● Problem details
Word for word, set down every line of the entries below from the line with "de manera concurrente." to the line with "veces al año.", including both, and no other line.

● Supplied material
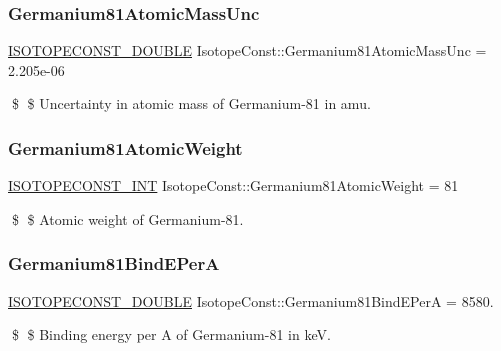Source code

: \subsubsection{\texorpdfstring{Germanium81\+Atomic\+Mass\+Unc}{Germanium81AtomicMassUnc}}
{\footnotesize\ttfamily \mbox{\hyperlink{group___isotope_const-_macros_ga8f45a7272ce02c0b4c65c44636ed719a}{I\+S\+O\+T\+O\+P\+E\+C\+O\+N\+S\+T\+\_\+\+D\+O\+U\+B\+LE}} Isotope\+Const\+::\+Germanium81\+Atomic\+Mass\+Unc = 2.\+205e-\/06}

\$ \$ Uncertainty in atomic mass of Germanium-\/81 in amu. \mbox{\label{group___isotope_const-_germanium-_ge81_gaa0fdd2ab19b82302e35730bf6b1b1edf}} 
\subsubsection{\texorpdfstring{Germanium81\+Atomic\+Weight}{Germanium81AtomicWeight}}
{\footnotesize\ttfamily \mbox{\hyperlink{group___isotope_const-_macros_ga5f18360b3e99483a35c32d789e62621c}{I\+S\+O\+T\+O\+P\+E\+C\+O\+N\+S\+T\+\_\+\+I\+NT}} Isotope\+Const\+::\+Germanium81\+Atomic\+Weight = 81}

\$ \$ Atomic weight of Germanium-\/81. \mbox{\label{group___isotope_const-_germanium-_ge81_ga802d30cb5f9780d4b0b7f6a826d27bed}} 
\subsubsection{\texorpdfstring{Germanium81\+Bind\+E\+PerA}{Germanium81BindEPerA}}
{\footnotesize\ttfamily \mbox{\hyperlink{group___isotope_const-_macros_ga8f45a7272ce02c0b4c65c44636ed719a}{I\+S\+O\+T\+O\+P\+E\+C\+O\+N\+S\+T\+\_\+\+D\+O\+U\+B\+LE}} Isotope\+Const\+::\+Germanium81\+Bind\+E\+PerA = 8580.}

\$ \$ Binding energy per A of Germanium-\/81 in keV. \mbox{\label{group___isotope_const-_germanium-_ge81_ga2b8e6137feb7031acff1de6f609ce072}} 
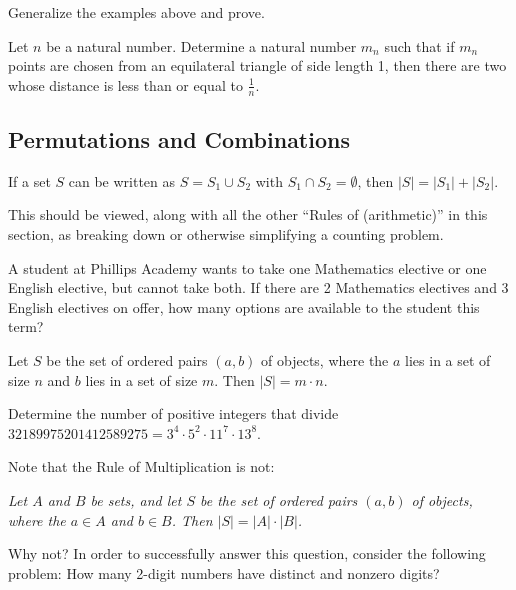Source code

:\begin{exercise} Generalize the examples above and prove.
\end{exercise}

\begin{example} Let $n$ be a natural number. Determine a natural number $m_n$ such that if $m_n$ points are chosen from an equilateral triangle of side length 1, then there are two whose distance is less than or equal to $\frac{1}{n}$.
\end{example}

\subsection{Permutations and Combinations}
\begin{theorem} If a set $S$ can be written as $S = S_1 \cup S_2$ with $S_1 \cap S_2 = \emptyset$, then $|S| = |S_1| + |S_2|$.
\end{theorem}

\begin{remark} This should be viewed, along with all the other ``Rules of (arithmetic)'' in this section, as breaking down or otherwise simplifying a counting problem.
\end{remark}

\begin{example} A student at Phillips Academy wants to take one Mathematics elective or one English elective, but cannot take both.  If there are 2 Mathematics electives and 3 English electives on offer, how many options are available to the student this term?
\end{example}

\begin{theorem} Let $S$ be the set of ordered pairs $(a, b)$ of objects, where the $a$ lies in a set of size $n$ and $b$ lies in a set of size $m$.  Then $|S| = m \cdot n$.
\end{theorem}

\begin{example} Determine the number of positive integers that divide $32189975201412589275 = 3^4 \cdot 5^2 \cdot 11^7 \cdot 13^8$.
\end{example}

\begin{question} Note that the Rule of Multiplication is not:

    \textit{Let $A$ and $B$ be sets, and let $S$ be the set of ordered pairs $(a, b)$ of objects, where the $a\in A$ and $b \in B$.  Then $|S| = |A| \cdot |B|$.}

    Why not?  In order to successfully answer this question, consider the following problem: How many 2-digit numbers have distinct and nonzero digits?
\end{question}

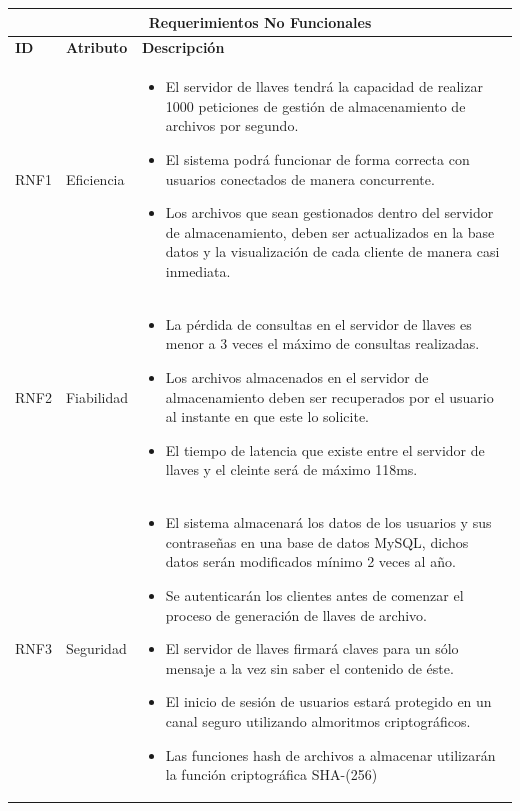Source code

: \begin{table}[htb]
\centering
\begin{tabular}{| p{1.5cm} |  p{3cm} | p{11cm}|}
\hline
\multicolumn{3}{|c|}{\textbf{Requerimientos No Funcionales}} \\ \hline
\textbf{ID} &  \textbf{Atributo} & \textbf{Descripción}\\
\hline \hline
RNF1 & Eficiencia &  \begin{itemize} 
   \item El servidor de llaves tendrá la capacidad de realizar 1000 peticiones de gestión de almacenamiento de archivos por segundo. 
   \item El sistema podrá funcionar de forma correcta con usuarios conectados de manera concurrente. 
   \item Los archivos que sean gestionados dentro del servidor de almacenamiento, deben ser actualizados en la base datos y la visualización de cada cliente de manera casi inmediata. 
  \end{itemize}
\\ \hline

RNF2 & Fiabilidad &  \begin{itemize} 
  \item La pérdida de consultas en el servidor de llaves es menor a 3 veces el máximo de consultas realizadas. 
   \item Los archivos almacenados en el servidor de almacenamiento deben ser recuperados por el usuario al instante en que este lo solicite. 
   \item El tiempo de latencia que existe entre el servidor de llaves y el cleinte será de máximo 118ms. 
 \end{itemize}
\\ \hline

RNF3 & Seguridad & \begin{itemize} 
    \item El sistema almacenará los datos de los usuarios y sus contraseñas en una base de datos MySQL, dichos datos serán modificados mínimo 2  veces al año.  
   \item Se autenticarán los clientes antes de comenzar el proceso de generación de llaves de archivo. 
   \item El servidor de llaves firmará claves para un sólo mensaje a la vez sin saber el contenido de éste. 
   \item El inicio de sesión de usuarios estará protegido en un canal seguro utilizando almoritmos criptográficos. 
   \item Las funciones hash de archivos a almacenar utilizarán la función criptográfica SHA-(256)
 \end{itemize}


\end{tabular}
\end{table}
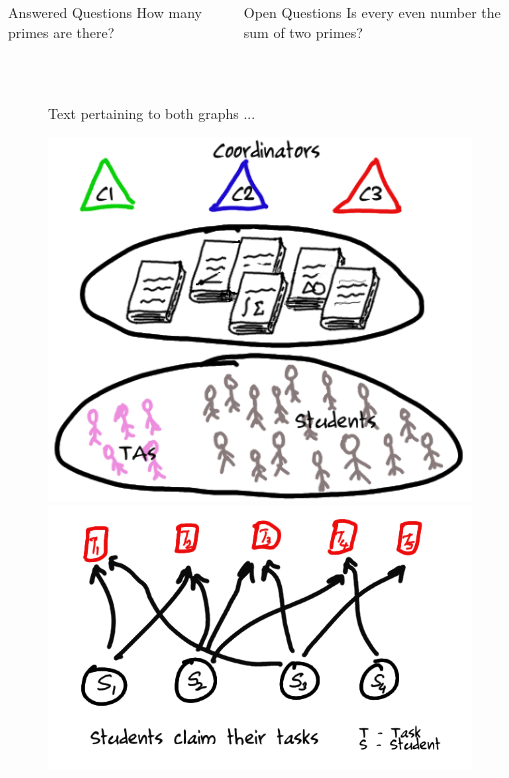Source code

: \begin{columns}
\begin{block}{Answered Questions}
How many primes are there?
\end{block}
\begin{block}{Open Questions}
Is every even number the sum of two primes?
\end{block}
\end{columns}

\begin{figure}
\centering
\mbox{\quad
{}}
\caption{Text pertaining to both graphs ...} \label{fig12}
\end{figure}

\begin{figure}[ht]
\begin{minipage}[b]{0.5\linewidth}
\centering
\includegraphics[scale=0.15]{1.png}
\end{minipage}
\hspace{0.5cm}
\begin{minipage}[b]{0.5\linewidth}
\centering
\includegraphics[scale=0.15]{2.png}

\end{minipage}
\end{figure}
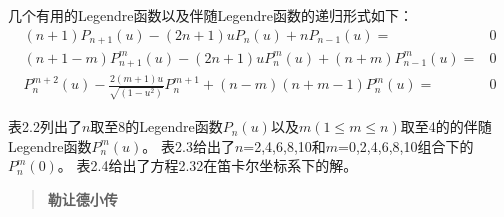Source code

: 几个有用的Legendre函数以及伴随Legendre函数的递归形式如下：
\begin{subequations}\label{eqn:legendre function2}
	\begin{align}
(n+1)P_{n+1}(u)-(2n+1)uP_n(u)+nP_{n-1}(u)=&0  \\
(n+1-m)P^m_{n+1}(u)-(2n+1)uP^m_n(u)+(n+m)P^m_{n-1}(u)=&0  \\
P_n^{m+2}(u)-\frac{2(m+1)u}{\sqrt{(1-u^2)}}P_n^{m+1}+(n-m)(n+m-1)P_n^m(u)=&0
  	\end{align}
\end{subequations}

表2.2列出了$n$取至8的Legendre函数$P_n(u)$以及$m(1\le m\le n)$取至4的的伴随Legendre函数$P_n^m(u)$。
表2.3给出了$n$=2,4,6,8,10和$m$=0,2,4,6,8,10组合下的$P_n^m(0)$。
表2.4给出了方程2.32在笛卡尔坐标系下的解。

\begin{quotation}
\textbf{勒让德小传}\ 
\end{quotation}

● Response to this task
   \item El sistema podrá funcionar de forma correcta con usuarios conectados de manera concurrente. 
   \item Los archivos que sean gestionados dentro del servidor de almacenamiento, deben ser actualizados en la base datos y la visualización de cada cliente de manera casi inmediata. 
  \end{itemize}
\\ \hline

RNF2 & Fiabilidad &  \begin{itemize} 
  \item La pérdida de consultas en el servidor de llaves es menor a 3 veces el máximo de consultas realizadas. 
   \item Los archivos almacenados en el servidor de almacenamiento deben ser recuperados por el usuario al instante en que este lo solicite. 
   \item El tiempo de latencia que existe entre el servidor de llaves y el cleinte será de máximo 118ms. 
 \end{itemize}
\\ \hline

RNF3 & Seguridad & \begin{itemize} 
    \item El sistema almacenará los datos de los usuarios y sus contraseñas en una base de datos MySQL, dichos datos serán modificados mínimo 2  veces al año.  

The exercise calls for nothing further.